* Records supplied:
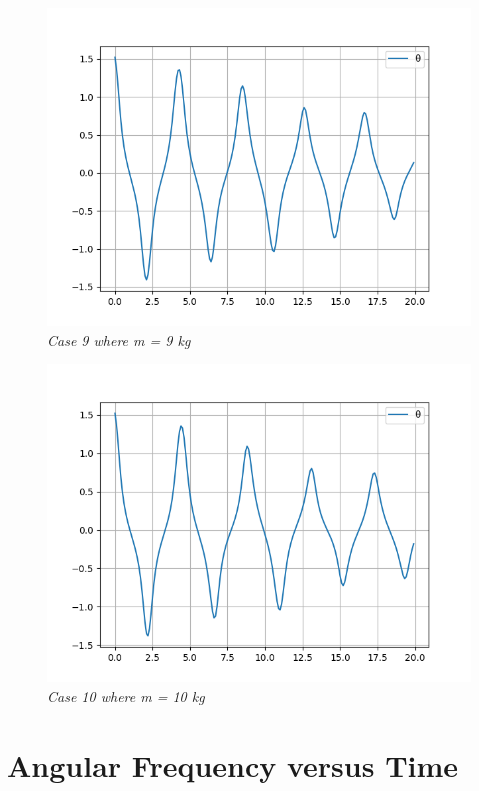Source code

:         \begin{figure}[H]
            \centering
            \includegraphics{Appendix/RExpPictures/A/am9.png}
            \caption{\textit{Case 9 where m = 9 kg}}
            \label{}
        \end{figure}
            
        \begin{figure}[H]
            \centering
            \includegraphics{Appendix/RExpPictures/A/am10.png}
            \caption{\textit{Case 10 where m = 10 kg}}
            \label{}
        \end{figure}
            
    \section{{Angular Frequency versus Time}}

* Instructions to follow: Exactly the lines from the one containing "where m = 10" through the end of the records above should be returned, with both ends kept.

* Response area:
            \caption{\textit{Case 10 where m = 10 kg}}
            \label{}
        \end{figure}
            
    \section{{Angular Frequency versus Time}}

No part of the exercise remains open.